(Pictures paired with source code)
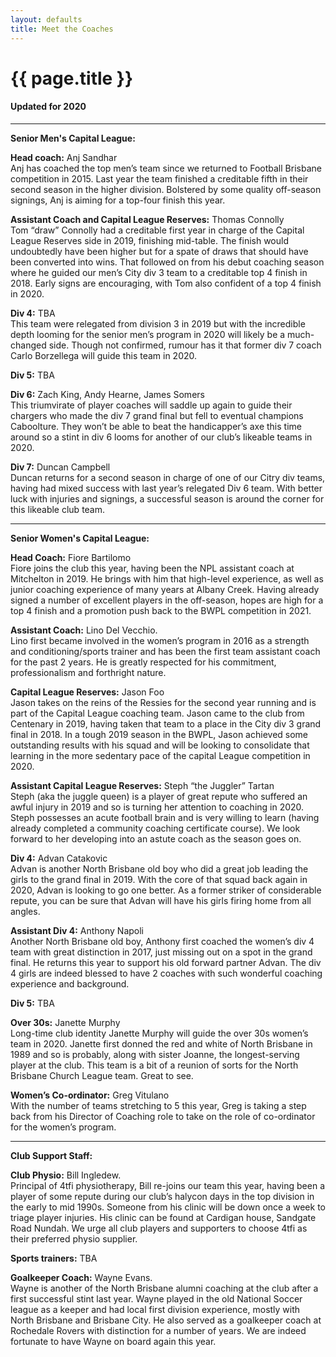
 ```yaml
---
layout: defaults
title: Meet the Coaches
---
```


<div class="container">
  <div class="row top-buffer">
    <div class="col">
      <h1 class="text-center">{{ page.title }}</h1>
      <h4 class="text-center">Updated for 2020</h4>
    </div>
  </div>
  <hr>
  <div class="row">
    <div class="col-md-8 offset-md-2 text-justify">
<section id="Senior Mens" markdown="1">

__Senior Men's Capital League:__

__Head coach:__ Anj Sandhar  
Anj has coached the top men’s team since we returned to Football Brisbane competition in 2015. Last year the team finished a creditable fifth in their second season in the higher division. Bolstered by some quality off-season signings, Anj is aiming for a top-four finish this year.  

__Assistant Coach and Capital League Reserves:__ Thomas Connolly  
Tom “draw” Connolly had a creditable first year in charge of the Capital League Reserves side in 2019, finishing mid-table. The finish would undoubtedly have been higher but for a spate of draws that should have been converted into wins. That followed on from his debut coaching season where he guided our men’s City div 3 team to a creditable top 4 finish in 2018. Early signs are encouraging, with Tom also confident of a top 4 finish in 2020.  

__Div 4:__ TBA  
This team were relegated from division 3 in 2019 but with the incredible depth looming for the senior men’s program in 2020 will likely be a much-changed side. Though not confirmed, rumour has it that former div 7 coach Carlo Borzellega will guide this team in 2020.  

__Div 5:__ TBA  

__Div 6:__ Zach King, Andy Hearne, James Somers  
This triumvirate of player coaches will saddle up again to guide their chargers who  made the div 7 grand final but fell to eventual champions Caboolture. They won’t be able to beat the handicapper’s axe this time around so a stint in div 6 looms for another of our club’s likeable teams in 2020.  

__Div 7:__ Duncan Campbell  
Duncan returns for a second season in charge of one of our Citry div teams, having had mixed success with last year’s relegated Div 6 team.  With better luck with injuries and signings, a successful season is around the corner for this likeable club team.  

</section>
<hr>
<section id="Senior Womens" markdown="1">

__Senior Women's Capital League:__

__Head Coach:__ Fiore Bartilomo  
Fiore joins the club this year, having been the NPL assistant coach at Mitchelton in 2019. He brings with him that high-level experience, as well as junior coaching experience of many years at Albany Creek. Having already signed a number of excellent players in the off-season, hopes are high for a top 4 finish and a promotion push back to the BWPL competition in 2021.  

__Assistant Coach:__ Lino Del Vecchio.  
Lino first became involved in the women’s program in 2016 as a strength and conditioning/sports trainer and has been the first team assistant coach for the past 2 years.  He is greatly respected for his commitment, professionalism and forthright nature.  

__Capital League Reserves:__ Jason Foo  
Jason takes on the reins of the Ressies for the second year running and is part of the Capital League coaching team. Jason came to the club from Centenary in 2019, having taken that team to a place in the City div 3 grand final in 2018. In a tough 2019 season in the BWPL, Jason achieved some outstanding results with his squad and will be looking to consolidate that learning in the more sedentary pace of the capital League competition in 2020. 

__Assistant Capital League Reserves:__ Steph “the Juggler” Tartan  
Steph (aka the juggle queen) is a player of great repute who suffered an awful injury in 2019 and so is turning her attention to coaching in 2020. Steph possesses an acute football brain and is very willing to learn (having already completed a community coaching certificate course).  We look forward to her developing into an astute coach as the season goes on.  

__Div 4:__ Advan Catakovic  
Advan is another North Brisbane old boy who did a great job leading the girls to the grand final in 2019. With the core of that squad back again in 2020, Advan is looking to go one better. As a former striker of considerable repute, you can be sure that Advan will have his girls firing home from all angles.  

__Assistant Div 4:__ Anthony Napoli  
Another North Brisbane old boy, Anthony first coached the women’s div 4 team with great distinction in 2017, just missing out on a spot in the grand final. He returns this year to support his old forward partner Advan. The div 4 girls are indeed blessed to have 2 coaches with such wonderful coaching experience and background.  

__Div 5:__ TBA  

__Over 30s:__ Janette Murphy  
Long-time club identity Janette Murphy will guide the over 30s women’s team in 2020. Janette first donned the red and white of North Brisbane in 1989 and so is probably, along with sister Joanne, the longest-serving player at the club. This team is a bit of a reunion of sorts for the North Brisbane Church League team. Great to see.   

__Women’s Co-ordinator:__ Greg Vitulano  
With the number of teams stretching to 5 this year, Greg is taking a step back from his Director of Coaching role to take on the role of co-ordinator for the women’s program.  

</section>
<hr>
<section id="Support Staff" markdown="1">

__Club Support Staff:__     

__Club Physio:__ Bill Ingledew.  
Principal of 4tfi physiotherapy, Bill re-joins our team this year, having been a player of some repute during our club’s halycon days in the top division in the early to mid 1990s. Someone from his clinic will be down once a week to triage player injuries. His clinic can be found at Cardigan house, Sandgate Road Nundah. We urge all club players and supporters to choose 4tfi as their preferred physio supplier.  

__Sports trainers:__ TBA    

__Goalkeeper Coach:__ Wayne Evans.  
Wayne is another of the North Brisbane alumni coaching at the club after a first successful stint last year. Wayne played in the old National Soccer league as a keeper and had local first division experience, mostly with North Brisbane and Brisbane City. He also served as a goalkeeper coach at Rochedale Rovers with distinction for a number of years. We are indeed fortunate to have Wayne on board again this year.  
 
</section>
    </div>
  </div>
</div>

_WHAT YOU SHOULD DO_
Through the last line of the entries above, beginning at the line containing "Coach:__ Wayne Evans.", transcribe each line exactly, both ends included and nothing more.

_RESULT OF THE TASK_
__Goalkeeper Coach:__ Wayne Evans.  
Wayne is another of the North Brisbane alumni coaching at the club after a first successful stint last year. Wayne played in the old National Soccer league as a keeper and had local first division experience, mostly with North Brisbane and Brisbane City. He also served as a goalkeeper coach at Rochedale Rovers with distinction for a number of years. We are indeed fortunate to have Wayne on board again this year.  
 
</section>
    </div>
  </div>
</div>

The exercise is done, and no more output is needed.